On "American Horror Story: 1984," Montana Duke (Billie Lourd) is the epitome of '80s cool. The character is never seen without some combination of her cheetah print, leather jackets, and, as she puts it, rad hair. In most cases, she's pretty laid back, too, coming across as nonchalant about her "suspicious nature" when she pulls a knife on Brooke (Emma Roberts) and seeming unphased at the sight of a corpse in her locker room. The woman is also an aerobics instructor, the premiere '80s workout, and has pretty tubular taste in music, as seen when she and Richard Ramirez (Zach Villa) are rocking out to Billy Idol's "Rebel Yell" during her Midnight Manerobics class.

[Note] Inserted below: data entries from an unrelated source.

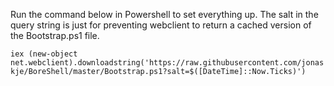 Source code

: Run the command below in Powershell to set everything up. The salt in the query string is just for preventing webclient to return a cached version of the Bootstrap.ps1 file.

`iex (new-object net.webclient).downloadstring('https://raw.githubusercontent.com/jonaskje/BoreShell/master/Bootstrap.ps1?salt=$([DateTime]::Now.Ticks)')`
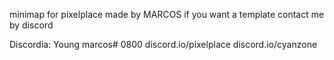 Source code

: minimap for pixelplace made by MARCOS
if you want a template contact me by discord

Discordia: Young marcos# 0800
discord.io/pixelplace
discord.io/cyanzone
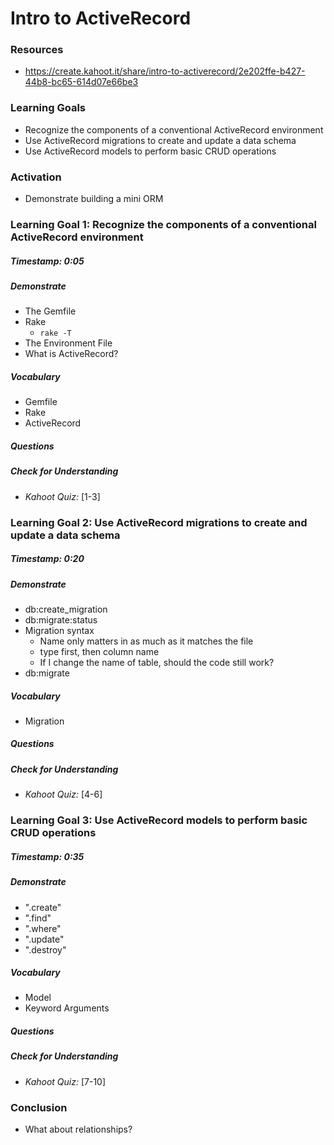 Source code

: # Intro to ActiveRecord


### Resources
* https://create.kahoot.it/share/intro-to-activerecord/2e202ffe-b427-44b8-bc65-614d07e66be3



### Learning Goals

* Recognize the components of a conventional ActiveRecord environment
* Use ActiveRecord migrations to create and update a data schema
* Use ActiveRecord models to perform basic CRUD operations



### Activation

* Demonstrate building a mini ORM



### Learning Goal 1: Recognize the components of a conventional ActiveRecord environment

##### Timestamp: 0:05

##### Demonstrate
* The Gemfile
* Rake
  * `rake -T`
* The Environment File
* What is ActiveRecord?

##### Vocabulary
* Gemfile
* Rake
* ActiveRecord

##### Questions 

##### Check for Understanding
* *Kahoot Quiz:* [1-3] 



### Learning Goal 2: Use ActiveRecord migrations to create and update a data schema

##### Timestamp: 0:20

##### Demonstrate

- db:create_migration
- db:migrate:status
- Migration syntax
  - Name only matters in as much as it matches the file
  - type first, then column name
  - If I change the name of table, should the code still work?
- db:migrate

##### Vocabulary

- Migration

##### Questions 

##### Check for Understanding

- *Kahoot Quiz:* [4-6] 



### Learning Goal 3: Use ActiveRecord models to perform basic CRUD operations

##### Timestamp: 0:35

##### Demonstrate

- ".create"
- ".find"
- ".where"
- ".update"
- ".destroy"

##### Vocabulary

- Model
- Keyword Arguments

##### Questions 

##### Check for Understanding

- *Kahoot Quiz:* [7-10] 


### Conclusion 
* What about relationships? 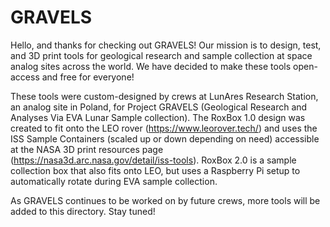 # GRAVELS
Hello, and thanks for checking out GRAVELS! Our mission is to design, test, and 3D print tools for geological research and sample collection at space analog sites across the world. We have decided to make these tools open-access and free for everyone!

These tools were custom-designed by crews at LunAres Research Station, an analog site in Poland, for Project GRAVELS (Geological Research and Analyses Via EVA Lunar Sample collection). The RoxBox 1.0 design was created to fit onto the LEO rover (https://www.leorover.tech/) and uses the ISS Sample Containers (scaled up or down depending on need) accessible at the NASA 3D print resources page (https://nasa3d.arc.nasa.gov/detail/iss-tools). RoxBox 2.0 is a sample collection box that also fits onto LEO, but uses a Raspberry Pi setup to automatically rotate during EVA sample collection. 

As GRAVELS continues to be worked on by future crews, more tools will be added to this directory. Stay tuned!
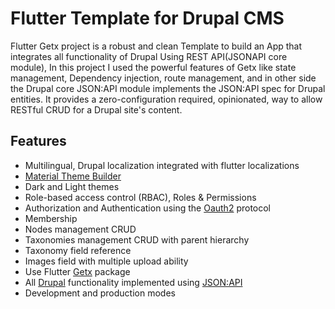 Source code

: # Flutter Template for Drupal CMS

 Flutter Getx project is a robust and clean Template to build an App that integrates all functionality of Drupal Using REST API(JSONAPI core module), In this project I used the powerful features of Getx like state management, Dependency injection, route management, and in other side the Drupal core JSON:API module implements the JSON:API spec for Drupal entities. It provides a zero-configuration required, opinionated, way to allow RESTful CRUD for a Drupal site's content.

## Features
 * Multilingual, Drupal localization integrated with flutter localizations
 *  [Material Theme Builder](https://m3.material.io/theme-builder)
 *   Dark and Light themes
 *  Role-based access control (RBAC), Roles & Permissions
 *  Authorization and Authentication using the [Oauth2](https://oauth.net/2/) protocol
 *  Membership
 *  Nodes management CRUD
 *  Taxonomies management CRUD  with parent hierarchy
 *  Taxonomy field reference 
 *  Images field with multiple upload ability
 *  Use Flutter [Getx](https://pub.dev/packages/get) package
 *  All [Drupal](https://drupal.org/) functionality implemented using  [JSON:API](https://www.drupal.org/docs/core-modules-and-themes/core-modules/jsonapi-module/api-overview)
 *  Development and production modes
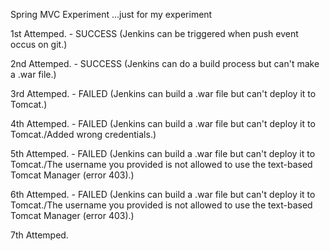 Spring MVC Experiment ...just for my experiment

1st Attemped. - SUCCESS (Jenkins can be triggered when push event occus on git.)

2nd Attemped. - SUCCESS (Jenkins can do a build process but can't make a .war file.)

3rd Attemped. - FAILED (Jenkins can build a .war file but can't deploy it to Tomcat.)

4th Attemped. - FAILED (Jenkins can build a .war file but can't deploy it to Tomcat./Added wrong credentials.)

5th Attemped. - FAILED (Jenkins can build a .war file but can't deploy it to Tomcat./The username you provided is not allowed to use the text-based Tomcat Manager (error 403).)

6th Attemped. - FAILED (Jenkins can build a .war file but can't deploy it to Tomcat./The username you provided is not allowed to use the text-based Tomcat Manager (error 403).)

7th Attemped.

Oh yeah, there's also the fact that metalhead serial killer Ramirez falls in love with her and is more than happy to do her bidding. 

Unfortunately, for someone oozing with cool, there are bound to be some drawbacks. Montana isn't perfect. She's a little selfish, vengeful, and, well, murderous. These facets of her personality, in conjunction with her worst trait, turn out to be a deadly combination for those who cross this camp counselor.

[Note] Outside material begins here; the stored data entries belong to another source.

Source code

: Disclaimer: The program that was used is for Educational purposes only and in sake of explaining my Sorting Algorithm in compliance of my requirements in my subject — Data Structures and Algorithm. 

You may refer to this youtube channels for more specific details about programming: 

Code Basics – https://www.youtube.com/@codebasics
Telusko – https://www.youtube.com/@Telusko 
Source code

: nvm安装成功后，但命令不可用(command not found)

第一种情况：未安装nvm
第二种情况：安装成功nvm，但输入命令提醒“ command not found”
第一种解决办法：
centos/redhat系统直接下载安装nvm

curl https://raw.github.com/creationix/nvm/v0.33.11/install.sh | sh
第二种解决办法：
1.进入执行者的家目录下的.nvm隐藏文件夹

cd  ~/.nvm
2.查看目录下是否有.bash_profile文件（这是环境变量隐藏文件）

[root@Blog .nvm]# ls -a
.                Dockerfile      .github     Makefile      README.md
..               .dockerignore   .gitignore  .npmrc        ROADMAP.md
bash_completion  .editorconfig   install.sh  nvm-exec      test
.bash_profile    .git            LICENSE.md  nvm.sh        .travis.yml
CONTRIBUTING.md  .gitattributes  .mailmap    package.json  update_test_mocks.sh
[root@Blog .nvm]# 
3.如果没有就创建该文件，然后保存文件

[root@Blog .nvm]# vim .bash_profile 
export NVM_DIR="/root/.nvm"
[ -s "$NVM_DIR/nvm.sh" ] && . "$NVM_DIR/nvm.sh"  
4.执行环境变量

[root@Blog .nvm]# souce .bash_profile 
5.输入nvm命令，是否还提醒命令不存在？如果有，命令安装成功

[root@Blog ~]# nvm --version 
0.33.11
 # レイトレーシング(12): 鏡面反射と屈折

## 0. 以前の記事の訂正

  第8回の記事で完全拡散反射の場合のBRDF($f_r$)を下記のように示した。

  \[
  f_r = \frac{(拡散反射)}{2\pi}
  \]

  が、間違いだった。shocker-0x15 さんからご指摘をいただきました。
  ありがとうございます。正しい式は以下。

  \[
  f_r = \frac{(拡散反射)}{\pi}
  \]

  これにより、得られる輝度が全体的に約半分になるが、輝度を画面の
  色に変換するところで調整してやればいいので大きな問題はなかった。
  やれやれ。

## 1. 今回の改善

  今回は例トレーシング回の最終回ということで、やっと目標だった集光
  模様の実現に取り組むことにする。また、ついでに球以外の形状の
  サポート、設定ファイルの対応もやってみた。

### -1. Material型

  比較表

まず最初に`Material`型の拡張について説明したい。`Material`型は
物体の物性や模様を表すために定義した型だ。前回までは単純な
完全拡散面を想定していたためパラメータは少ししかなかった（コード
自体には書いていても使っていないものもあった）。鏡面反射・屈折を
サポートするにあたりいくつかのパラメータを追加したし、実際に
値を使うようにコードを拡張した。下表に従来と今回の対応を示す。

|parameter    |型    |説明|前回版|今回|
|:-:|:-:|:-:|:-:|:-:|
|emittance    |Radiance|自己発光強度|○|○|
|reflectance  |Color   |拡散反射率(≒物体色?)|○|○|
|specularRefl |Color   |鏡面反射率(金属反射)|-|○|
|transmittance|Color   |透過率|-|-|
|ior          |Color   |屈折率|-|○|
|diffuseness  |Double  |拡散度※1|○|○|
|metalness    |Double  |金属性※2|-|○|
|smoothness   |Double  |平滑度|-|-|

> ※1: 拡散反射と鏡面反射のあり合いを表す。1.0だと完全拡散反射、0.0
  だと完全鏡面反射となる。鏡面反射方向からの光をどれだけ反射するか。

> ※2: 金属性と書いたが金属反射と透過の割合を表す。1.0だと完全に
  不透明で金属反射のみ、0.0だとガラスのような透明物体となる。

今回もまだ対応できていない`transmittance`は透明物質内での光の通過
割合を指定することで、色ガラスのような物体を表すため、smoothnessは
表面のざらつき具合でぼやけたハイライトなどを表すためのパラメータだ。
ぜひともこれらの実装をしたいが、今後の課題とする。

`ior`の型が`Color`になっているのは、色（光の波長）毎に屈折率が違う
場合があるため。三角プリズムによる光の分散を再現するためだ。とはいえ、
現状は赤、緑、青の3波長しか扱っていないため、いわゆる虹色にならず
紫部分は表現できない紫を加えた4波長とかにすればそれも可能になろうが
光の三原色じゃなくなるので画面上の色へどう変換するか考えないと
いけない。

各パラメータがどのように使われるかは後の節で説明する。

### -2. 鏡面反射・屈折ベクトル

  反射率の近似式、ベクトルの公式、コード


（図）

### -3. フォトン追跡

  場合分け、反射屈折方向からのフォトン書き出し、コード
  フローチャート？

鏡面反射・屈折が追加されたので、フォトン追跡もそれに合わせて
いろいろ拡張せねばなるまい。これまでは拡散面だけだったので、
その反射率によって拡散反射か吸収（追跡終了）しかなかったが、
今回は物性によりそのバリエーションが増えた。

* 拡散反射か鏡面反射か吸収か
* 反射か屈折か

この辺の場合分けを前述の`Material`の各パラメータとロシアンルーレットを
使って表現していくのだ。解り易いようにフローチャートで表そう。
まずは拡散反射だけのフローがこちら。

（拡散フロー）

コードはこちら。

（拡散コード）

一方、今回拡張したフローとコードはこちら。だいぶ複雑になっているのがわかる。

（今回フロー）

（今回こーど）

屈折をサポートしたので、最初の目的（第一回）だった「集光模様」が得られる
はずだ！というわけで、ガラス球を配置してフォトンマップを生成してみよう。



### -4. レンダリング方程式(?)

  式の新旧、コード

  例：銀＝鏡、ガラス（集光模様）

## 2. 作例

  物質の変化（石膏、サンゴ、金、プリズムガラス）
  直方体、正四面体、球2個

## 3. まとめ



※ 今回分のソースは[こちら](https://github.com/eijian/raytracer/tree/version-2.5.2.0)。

Montana's impulsivity is her demise

You can call Montana Duke a lot of things, but unfocused isn't one of them. Up until her death, Montana has one goal in mind: avenge her deceased brother by killing Brooke, who she believes is responsible for his death. In a camp full of killers, her justifications for killing are almost sensible. Almost.

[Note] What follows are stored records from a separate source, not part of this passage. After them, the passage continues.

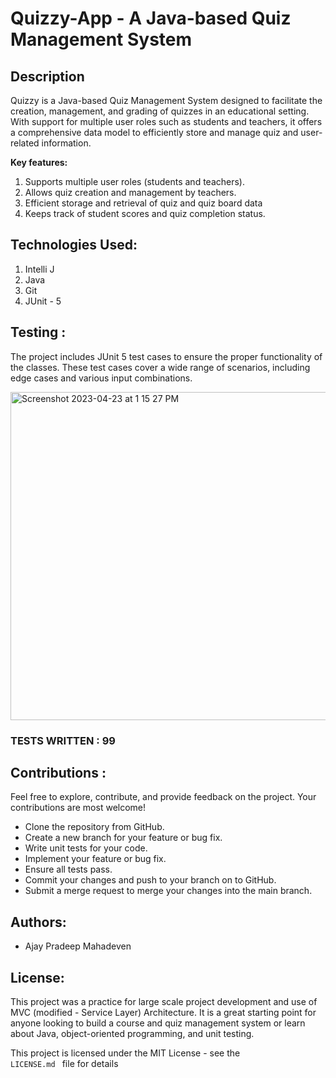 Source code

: # Quizzy-App - A Java-based Quiz Management System

## Description
<p>
Quizzy is a Java-based Quiz Management System designed to facilitate the creation, management,
and grading of quizzes in an educational setting. 
 With support for multiple user roles such as students and teachers,
it offers a comprehensive data model to efficiently store and manage quiz and user-related information.
</p>

<strong> Key features: </strong>
<ol>
<li> Supports multiple user roles (students and teachers). </li>
<li> Allows quiz creation and management by teachers. </li>
<li> Efficient storage and retrieval of quiz and quiz board data </li>
<li> Keeps track of student scores and quiz completion status. </li>
</ol>


## Technologies Used:

<ol>
<li>Intelli J</li>
<li>Java</li>
<li>Git</li>
<li> JUnit - 5</li>
</ol>

## Testing :
The project includes JUnit 5 test cases to ensure the proper functionality of the classes. 
These test cases cover a wide range of scenarios, including edge cases and various input combinations.


<img width="525" alt="Screenshot 2023-04-23 at 1 15 27 PM" src="https://user-images.githubusercontent.com/113372062/234214616-73fbb443-a20e-4b94-b431-53b79056d8f2.png">


### TESTS WRITTEN : 99

## Contributions :
Feel free to explore, contribute, and provide feedback on the project. Your contributions are most welcome!

<ul>
<li> Clone the repository from GitHub.
<li> Create a new branch for your feature or bug fix.
<li> Write unit tests for your code.
<li> Implement your feature or bug fix.
<li> Ensure all tests pass.
<li> Commit your changes and push to your branch on to GitHub.
<li> Submit a merge request to merge your changes into the main branch.
</ul>

## Authors:

<ul>
<li>  Ajay Pradeep Mahadeven </li>
</ul>

## License:

This project was a practice for large scale project development and use of MVC (modified - Service Layer) Architecture.
It is a great starting point for anyone looking to build a course and quiz management system or learn about Java,
object-oriented programming, and unit testing.

This project is licensed under the MIT License - see the <code> LICENSE.md </code> file for details
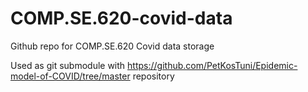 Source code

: # COMP.SE.620-covid-data
Github repo for COMP.SE.620 Covid data storage


Used as git submodule with https://github.com/PetKosTuni/Epidemic-model-of-COVID/tree/master repository
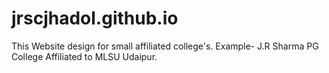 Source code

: # jrscjhadol.github.io
This Website design for small affiliated college's. Example- J.R Sharma PG College Affiliated to MLSU Udaipur.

The problem is that Montana's thoughts come from an impulsive place. She assumed Brooke slept with her brother prior to her wedding, but the assumption was never confirmed. Montana reveals that as soon as she saw Brooke at her class, she plotted to kill her. When she meets Ramirez, she folds him into the plan, too. Without thinking ahead to what he may be capable of, Montana encourages Ramirez to keep killing until he gets to Brooke. Years after her death (at the hands of Brooke), Montana finds out the atrocious acts Richard Ramirez has been up to outside of Camp Redwood. A permanent spirit on the grounds, Montana reflects on how her impulsive, one-track plan caused so much pain for others. As viewers of the finale know, Montana and the other ghosts of Camp Redwood made sure to keep Ramirez in check to prevent him from killing again. 

Ultimately, though Montana may have remained a ghost at Camp Redwood due to her impulsivity, she gets to hold on to some of her favorite traits: her sense of style and her '80s vibe. Hopefully, the finale is not the last we see of the American Horror Story: 1984 gang, knowing how creator Ryan Murphy likes to connect the timeline and bring things full circle.